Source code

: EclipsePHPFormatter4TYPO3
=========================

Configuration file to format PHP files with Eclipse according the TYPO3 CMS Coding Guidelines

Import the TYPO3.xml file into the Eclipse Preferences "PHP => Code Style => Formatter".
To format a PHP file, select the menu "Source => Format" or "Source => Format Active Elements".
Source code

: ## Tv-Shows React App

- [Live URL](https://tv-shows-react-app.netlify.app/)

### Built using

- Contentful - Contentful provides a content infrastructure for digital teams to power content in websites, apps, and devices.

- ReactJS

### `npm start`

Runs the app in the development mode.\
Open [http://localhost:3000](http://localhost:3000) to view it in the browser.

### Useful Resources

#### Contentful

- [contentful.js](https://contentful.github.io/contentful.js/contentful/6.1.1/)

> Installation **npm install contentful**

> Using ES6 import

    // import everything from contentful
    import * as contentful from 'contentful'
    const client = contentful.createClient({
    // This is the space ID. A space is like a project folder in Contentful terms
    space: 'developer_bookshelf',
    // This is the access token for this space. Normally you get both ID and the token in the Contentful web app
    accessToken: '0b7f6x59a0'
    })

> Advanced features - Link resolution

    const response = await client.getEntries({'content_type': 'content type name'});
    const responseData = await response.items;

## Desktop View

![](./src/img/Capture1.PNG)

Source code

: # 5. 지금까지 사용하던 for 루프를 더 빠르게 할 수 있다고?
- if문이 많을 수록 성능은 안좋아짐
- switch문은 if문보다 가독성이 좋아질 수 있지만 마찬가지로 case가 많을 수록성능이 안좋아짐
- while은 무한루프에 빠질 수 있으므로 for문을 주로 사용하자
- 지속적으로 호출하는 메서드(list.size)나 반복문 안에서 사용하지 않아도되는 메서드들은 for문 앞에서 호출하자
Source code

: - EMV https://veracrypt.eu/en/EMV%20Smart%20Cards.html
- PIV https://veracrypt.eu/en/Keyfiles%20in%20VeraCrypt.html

#####

- _EXERCISE INSTRUCTIONS_
Repeat the data precisely, line by line.

- _ANSWER AREA_
Source code

: EclipsePHPFormatter4TYPO3
=========================

Configuration file to format PHP files with Eclipse according the TYPO3 CMS Coding Guidelines

Import the TYPO3.xml file into the Eclipse Preferences "PHP => Code Style => Formatter".
To format a PHP file, select the menu "Source => Format" or "Source => Format Active Elements".
Source code

: ## Tv-Shows React App

- [Live URL](https://tv-shows-react-app.netlify.app/)

### Built using

- Contentful - Contentful provides a content infrastructure for digital teams to power content in websites, apps, and devices.

- ReactJS

### `npm start`

Runs the app in the development mode.\
Open [http://localhost:3000](http://localhost:3000) to view it in the browser.

### Useful Resources

#### Contentful

- [contentful.js](https://contentful.github.io/contentful.js/contentful/6.1.1/)

> Installation **npm install contentful**

> Using ES6 import

    // import everything from contentful
    import * as contentful from 'contentful'
    const client = contentful.createClient({
    // This is the space ID. A space is like a project folder in Contentful terms
    space: 'developer_bookshelf',
    // This is the access token for this space. Normally you get both ID and the token in the Contentful web app
    accessToken: '0b7f6x59a0'
    })

> Advanced features - Link resolution

    const response = await client.getEntries({'content_type': 'content type name'});
    const responseData = await response.items;

## Desktop View

![](./src/img/Capture1.PNG)

Source code

: # 5. 지금까지 사용하던 for 루프를 더 빠르게 할 수 있다고?
- if문이 많을 수록 성능은 안좋아짐
- switch문은 if문보다 가독성이 좋아질 수 있지만 마찬가지로 case가 많을 수록성능이 안좋아짐
- while은 무한루프에 빠질 수 있으므로 for문을 주로 사용하자
- 지속적으로 호출하는 메서드(list.size)나 반복문 안에서 사용하지 않아도되는 메서드들은 for문 앞에서 호출하자
Source code

: - EMV https://veracrypt.eu/en/EMV%20Smart%20Cards.html
- PIV https://veracrypt.eu/en/Keyfiles%20in%20VeraCrypt.html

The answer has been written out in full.